DATA SHOWN:
========
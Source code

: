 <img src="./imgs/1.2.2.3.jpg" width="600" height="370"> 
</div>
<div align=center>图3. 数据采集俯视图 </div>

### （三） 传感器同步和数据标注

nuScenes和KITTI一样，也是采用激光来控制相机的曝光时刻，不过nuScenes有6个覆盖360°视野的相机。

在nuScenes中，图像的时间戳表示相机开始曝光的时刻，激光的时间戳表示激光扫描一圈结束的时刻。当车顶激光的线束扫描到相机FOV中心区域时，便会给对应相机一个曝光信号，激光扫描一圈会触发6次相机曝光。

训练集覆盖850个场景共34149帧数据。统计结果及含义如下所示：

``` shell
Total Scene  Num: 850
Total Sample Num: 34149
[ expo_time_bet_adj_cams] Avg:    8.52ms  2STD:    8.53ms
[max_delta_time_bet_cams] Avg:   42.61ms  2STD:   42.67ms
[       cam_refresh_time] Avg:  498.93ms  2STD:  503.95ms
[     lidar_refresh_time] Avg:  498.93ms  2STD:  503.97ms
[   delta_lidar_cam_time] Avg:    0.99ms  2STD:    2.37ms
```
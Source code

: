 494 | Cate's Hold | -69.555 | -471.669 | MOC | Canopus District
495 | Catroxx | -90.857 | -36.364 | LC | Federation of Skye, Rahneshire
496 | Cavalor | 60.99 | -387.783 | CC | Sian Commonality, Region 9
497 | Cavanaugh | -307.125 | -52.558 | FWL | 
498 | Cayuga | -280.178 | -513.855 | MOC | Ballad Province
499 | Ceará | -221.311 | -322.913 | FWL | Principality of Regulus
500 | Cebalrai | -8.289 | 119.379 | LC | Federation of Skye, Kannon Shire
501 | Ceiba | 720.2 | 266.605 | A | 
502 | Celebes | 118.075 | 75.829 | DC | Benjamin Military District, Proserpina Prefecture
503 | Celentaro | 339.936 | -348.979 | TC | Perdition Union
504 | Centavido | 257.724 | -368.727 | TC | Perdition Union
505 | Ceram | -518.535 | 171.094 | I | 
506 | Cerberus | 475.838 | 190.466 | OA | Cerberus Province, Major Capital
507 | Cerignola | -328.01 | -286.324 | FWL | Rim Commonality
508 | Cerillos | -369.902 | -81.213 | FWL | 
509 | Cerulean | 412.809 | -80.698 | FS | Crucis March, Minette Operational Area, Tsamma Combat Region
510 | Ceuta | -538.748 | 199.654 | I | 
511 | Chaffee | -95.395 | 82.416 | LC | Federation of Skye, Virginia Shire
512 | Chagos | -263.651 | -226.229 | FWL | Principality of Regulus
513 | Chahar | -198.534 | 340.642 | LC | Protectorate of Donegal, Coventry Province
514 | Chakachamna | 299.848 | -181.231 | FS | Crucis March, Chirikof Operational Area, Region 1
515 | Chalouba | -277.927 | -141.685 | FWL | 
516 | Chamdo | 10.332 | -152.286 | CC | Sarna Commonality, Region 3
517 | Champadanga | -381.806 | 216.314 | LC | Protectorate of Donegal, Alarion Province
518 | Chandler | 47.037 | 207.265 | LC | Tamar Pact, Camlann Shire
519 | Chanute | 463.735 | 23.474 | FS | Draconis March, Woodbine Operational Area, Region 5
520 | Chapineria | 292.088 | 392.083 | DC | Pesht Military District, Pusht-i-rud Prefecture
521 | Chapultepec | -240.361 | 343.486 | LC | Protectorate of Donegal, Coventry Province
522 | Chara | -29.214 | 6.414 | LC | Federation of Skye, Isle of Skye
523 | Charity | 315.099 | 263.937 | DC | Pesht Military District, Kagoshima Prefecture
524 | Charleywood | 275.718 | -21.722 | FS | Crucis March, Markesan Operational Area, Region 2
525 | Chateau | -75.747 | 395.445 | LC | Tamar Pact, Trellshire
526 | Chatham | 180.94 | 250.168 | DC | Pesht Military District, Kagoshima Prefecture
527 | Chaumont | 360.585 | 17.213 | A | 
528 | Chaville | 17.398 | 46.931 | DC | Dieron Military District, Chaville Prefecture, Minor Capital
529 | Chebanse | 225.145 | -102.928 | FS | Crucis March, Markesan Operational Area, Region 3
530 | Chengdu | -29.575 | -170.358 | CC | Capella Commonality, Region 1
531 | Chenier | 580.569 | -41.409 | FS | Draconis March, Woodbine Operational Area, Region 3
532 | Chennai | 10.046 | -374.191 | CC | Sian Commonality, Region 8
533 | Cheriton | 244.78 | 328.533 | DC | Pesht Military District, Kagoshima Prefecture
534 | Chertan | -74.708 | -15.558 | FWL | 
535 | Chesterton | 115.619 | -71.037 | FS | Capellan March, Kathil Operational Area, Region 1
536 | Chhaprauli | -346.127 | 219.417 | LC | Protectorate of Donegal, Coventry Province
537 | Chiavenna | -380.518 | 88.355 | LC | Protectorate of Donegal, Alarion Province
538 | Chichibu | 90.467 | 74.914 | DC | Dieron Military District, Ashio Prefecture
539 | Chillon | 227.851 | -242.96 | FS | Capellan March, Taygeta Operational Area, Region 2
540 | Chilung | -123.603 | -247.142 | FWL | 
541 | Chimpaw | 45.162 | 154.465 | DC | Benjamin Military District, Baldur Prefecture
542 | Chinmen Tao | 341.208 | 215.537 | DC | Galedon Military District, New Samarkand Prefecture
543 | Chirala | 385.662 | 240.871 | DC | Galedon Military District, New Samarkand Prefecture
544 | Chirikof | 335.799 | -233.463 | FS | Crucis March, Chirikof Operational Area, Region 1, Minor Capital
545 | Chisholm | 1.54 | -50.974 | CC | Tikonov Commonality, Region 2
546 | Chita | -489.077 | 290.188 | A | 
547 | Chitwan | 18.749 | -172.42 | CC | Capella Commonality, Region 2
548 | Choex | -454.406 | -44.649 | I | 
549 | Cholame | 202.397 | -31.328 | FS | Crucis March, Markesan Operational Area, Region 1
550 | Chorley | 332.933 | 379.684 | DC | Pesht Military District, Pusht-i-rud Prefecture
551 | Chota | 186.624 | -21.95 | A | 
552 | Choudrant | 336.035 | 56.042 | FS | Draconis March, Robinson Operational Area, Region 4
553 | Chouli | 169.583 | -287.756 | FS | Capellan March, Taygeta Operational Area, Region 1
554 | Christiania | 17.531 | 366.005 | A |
========
PROBLEM TO WORK ON: Using the listing, copy every line where the word "Skye" shows up.

SOLUTION TO THE PROBLEM:
495 | Catroxx | -90.857 | -36.364 | LC | Federation of Skye, Rahneshire
500 | Cebalrai | -8.289 | 119.379 | LC | Federation of Skye, Kannon Shire
511 | Chaffee | -95.395 | 82.416 | LC | Federation of Skye, Virginia Shire
522 | Chara | -29.214 | 6.414 | LC | Federation of Skye, Isle of Skye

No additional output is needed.